Green bullies on the warpath
Deeply questionable tactics by environmental activists are taking away choices for consumers and business. The coupled collapse of trade barriers in developed countries and the globalisation of supply chains, creating export opportunities for developing countries, has understandably driven consumer awareness of the impact their purchasing has had on the world's poor during the past 20 years.
In response, there has been a push by global activist groups for consumers to voluntarily demand, and business to adopt, "ethical" regulations reflecting the environmental, social and economic impact of producing a product. Consumers can then identify these products through a recognisable logo certifying that from the extraction or production of the basic commodity ingredients through to their final retail sale, they have met non-governmental organisation-defined "ethical" standards.
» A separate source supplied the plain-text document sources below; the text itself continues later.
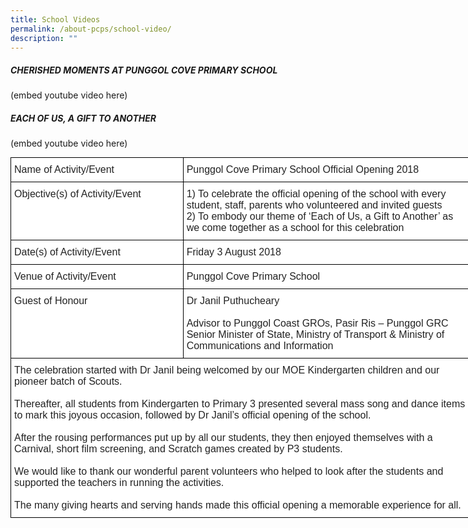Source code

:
 ```yaml
---
title: School Videos
permalink: /about-pcps/school-video/
description: ""
---
```

##### CHERISHED MOMENTS AT PUNGGOL COVE PRIMARY SCHOOL

(embed youtube video here)

##### EACH OF US, A GIFT TO ANOTHER

(embed youtube video here)


<style type="text/css">
.tg  {border-collapse:collapse;border-spacing:0;margin:0px auto;}
.tg td{border-color:black;border-style:solid;border-width:1px;font-family:Arial, sans-serif;font-size:14px;
  overflow:hidden;padding:10px 5px;word-break:normal;}
.tg th{border-color:black;border-style:solid;border-width:1px;font-family:Arial, sans-serif;font-size:14px;
  font-weight:normal;overflow:hidden;padding:10px 5px;word-break:normal;}
.tg .tg-g6yu{background-color:#FFF;color:#222;font-size:16px;text-align:left;vertical-align:top}
</style>
<table class="tg" style="undefined;table-layout: fixed; width: 737px">
<colgroup>
<col style="width: 276px">
<col style="width: 461px">
</colgroup>
<tbody>
  <tr>
    <td class="tg-g6yu">Name of Activity/Event</td>
    <td class="tg-g6yu">Punggol Cove Primary School Official Opening 2018</td>
  </tr>
  <tr>
    <td class="tg-g6yu">Objective(s) of Activity/Event</td>
    <td class="tg-g6yu">1)   To celebrate the official opening of the school with every student, staff, parents who volunteered and invited guests<br>2)   To embody our theme of ‘Each of Us, a Gift to Another’ as we come together as a school for this celebration</td>
  </tr>
  <tr>
    <td class="tg-g6yu">Date(s) of Activity/Event</td>
    <td class="tg-g6yu">Friday 3 August 2018</td>
  </tr>
  <tr>
    <td class="tg-g6yu">Venue of Activity/Event</td>
    <td class="tg-g6yu">Punggol Cove Primary School</td>
  </tr>
  <tr>
    <td class="tg-g6yu">Guest of Honour</td>
    <td class="tg-g6yu"><span style="background-color:transparent">Dr Janil Puthucheary</span><br><br>Advisor to Punggol Coast GROs, Pasir Ris – Punggol GRC<br>Senior Minister of State, Ministry of Transport &amp; Ministry of Communications and Information</td>
  </tr>
  <tr>
    <td class="tg-g6yu" colspan="2">The celebration started with Dr Janil being welcomed by our MOE Kindergarten children and our pioneer batch of Scouts.<br><br>Thereafter, all students from Kindergarten to Primary 3 presented several mass song and dance items to mark this joyous occasion, followed by Dr Janil’s official opening of the school.<br><br>After the rousing performances put up by all our students, they then enjoyed themselves with a Carnival, short film screening, and Scratch games created by P3 students.<br><br>We would like to thank our wonderful parent volunteers who helped to look after the students and supported the teachers in running the activities.<br><br>The many giving hearts and serving hands made this official opening a memorable experience for all.</td>
  </tr>
</tbody>
</table>

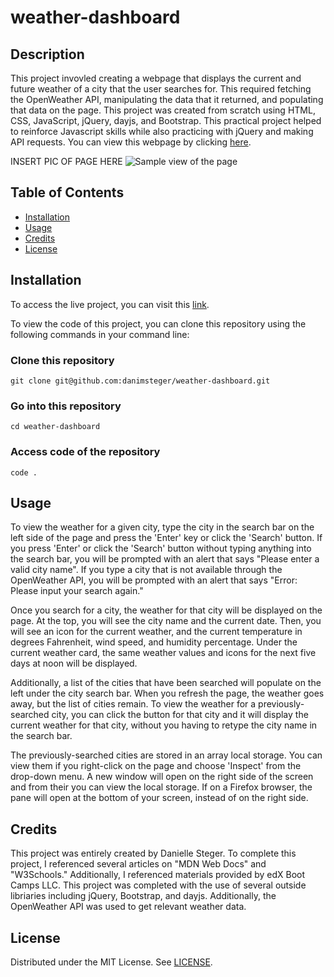 # weather-dashboard

## Description

This project invovled creating a webpage that displays the current and future weather of a city that the user searches for. This required fetching the OpenWeather API, manipulating the data that it returned, and populating that data on the page. This project was created from scratch using HTML, CSS, JavaScript, jQuery, dayjs, and Bootstrap. This practical project helped to reinforce Javascript skills while also practicing with jQuery and making API requests. You can view this webpage by clicking [here](https://danimsteger.github.io/weather-dashboard/).

INSERT PIC OF PAGE HERE
![Sample view of the page](/assets/images/dark-form.png)

## Table of Contents

- [Installation](#installation)
- [Usage](#usage)
- [Credits](#credits)
- [License](#license)

## Installation

To access the live project, you can visit this [link](https://danimsteger.github.io/weather-dashboard/).

To view the code of this project, you can clone this repository using the following commands in your command line:

### Clone this repository

```
git clone git@github.com:danimsteger/weather-dashboard.git
```

### Go into this repository

```
cd weather-dashboard
```

### Access code of the repository

```
code .
```

## Usage

To view the weather for a given city, type the city in the search bar on the left side of the page and press the 'Enter' key or click the 'Search' button. If you press 'Enter' or click the 'Search' button without typing anything into the search bar, you will be prompted with an alert that says "Please enter a valid city name". If you type a city that is not available through the OpenWeather API, you will be prompted with an alert that says "Error: Please input your search again."

Once you search for a city, the weather for that city will be displayed on the page. At the top, you will see the city name and the current date. Then, you will see an icon for the current weather, and the current temperature in degrees Fahrenheit, wind speed, and humidity percentage. Under the current weather card, the same weather values and icons for the next five days at noon will be displayed.

Additionally, a list of the cities that have been searched will populate on the left under the city search bar. When you refresh the page, the weather goes away, but the list of cities remain. To view the weather for a previously-searched city, you can click the button for that city and it will display the current weather for that city, without you having to retype the city name in the search bar.

The previously-searched cities are stored in an array local storage. You can view them if you right-click on the page and choose 'Inspect' from the drop-down menu. A new window will open on the right side of the screen and from their you can view the local storage. If on a Firefox browser, the pane will open at the bottom of your screen, instead of on the right side.

## Credits

This project was entirely created by Danielle Steger. To complete this project, I referenced several articles on "MDN Web Docs" and "W3Schools." Additionally, I referenced materials provided by edX Boot Camps LLC. This project was completed with the use of several outside libriaries including jQuery, Bootstrap, and dayjs. Additionally, the OpenWeather API was used to get relevant weather data.

## License

Distributed under the MIT License. See [LICENSE](LICENSE).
The first mainstream scheme was the 1980s incarnation of Dutch group Max Havelaar's Fairtrade. The scheme targeted coffee and encouraged consumers to pay voluntarily a few extra cents a cup, on the understanding the mark-up would be passed through to growers in higher commodity prices.At the time growers faced low prices because of a global oversupply from developing world producers allowed to grow the sought-after commodity following the collapse of international regulation that locked them out.
The merits and efficacy of the scheme continue to be debated. But it wasn't long before Fairtrade's voluntary appeasement of the conscience of coffee aficionados became a political tool.
In 2005 Oxfam International's Mugged: Poverty in Your Coffee Cup report advocated that Fairtrade certification for coffee should become mandatory. It didn't succeed and the market has corrected itself as farm consolidation and increased consumer demand have delivered higher coffee prices.
Oxfam's effort to create NGO-endorsed regulation is being replicated with the Forest Stewardship Council and the Roundtable for Sustainable Palm Oil, using far more subversive tactics.
Allegations of collusion by green activist groups to push businesses into certification schemes have traditionally been a speculative, connect-the-dots exercise. But the recently published book Good Cop/Bad Cop: Environmental NGOs and their Strategies toward Business shows green groups are gloating about their collusive efforts.
The head of research for Greenpeace, Kert Davies, wrote in his chapter about his employer that "Greenpeace is willing to play the role of good cop or bad cop in partnership with organisations". In particular, Davies argues that Greenpeace's "reputation for radical actions positions it particularly well to play the bad cop that can drive organisations to partner with [environmental] groups that seem more middle-of-the-road".
It certainly has been the experience of Australian and US businesses targeted over the products they stock. A report, Empires of Collusion, by a US-based consumer group, last year found bad cop NGOs, including Greenpeace, targeted office-stationery retailers through the media and political action about the paper they stocked for sale and its origins. The bad cops argued that stopping criticism required stocking only Forest Stewardship Council-certified paper products. Faced with sustained attacks, targeted businesses complied by then partnering with middle-of-the-road good cops such as WWF, which signed businesses up to stock only products approved by the certification schemes they founded and effectively own. In the process WWF also regularly licenses its logo's use on products and collects royalties for the honour.
Once a business has been pushed into these schemes, the obligations on it progressively rise, and with them so do costs, with no real avenue to leave.
The strategy works. Another chapter in Good Cop/Bad Cop by one of WWF's senior program managers outlines how in the "uncommon case where [certification] commitments have not been met [WWF has] expelled a company from its programs and publicly shared its concerns".
And the role played by the good cops is no less insidious. According to WWF analysis, it is actively targeting the full supply chain, having identified that "100 companies control 25 per cent of the trade of all commodities . . . affecting around 50 per cent of all production" and it is much easier to target them than to change the habits of six billion consumers. WWF's objective is to have "75 per cent of global purchases of WWF priority commodities sourced from WWF priority places".
And that won't occur voluntarily; government regulation is the next step.
Recent legislative experiences in Australia show progress is already being made. There are two bills before the federal parliament that legally require products be certified to avoid discrimination if imported into Australia.
A bill supported by South Australian independent senator Nick Xenophon, the Greens and, oddly, the opposition, sought to require the commonly used oil from the fruit of the palm tree to be labelled separately from vegetable oils. Before its passage through the Senate, the bill required that ingredients certified by the Roundtable for Sustainable Palm Oil be labelled differently, to shame manufacturers from using the non-certified variant. At least the bill still allows business and consumers choice.
By comparison, the government-sponsored Illegal Logging Prohibition Bill compels the certification of the origin of imported wood into Australia, effectively requiring compliance with Forest Stewardship Council standards.
These examples highlight a worrying trend.
Activist NGOs are targeting the global supply chain and forcing businesses to adopt standards that increase prices to avoid public criticism, taking away both business and consumer choice.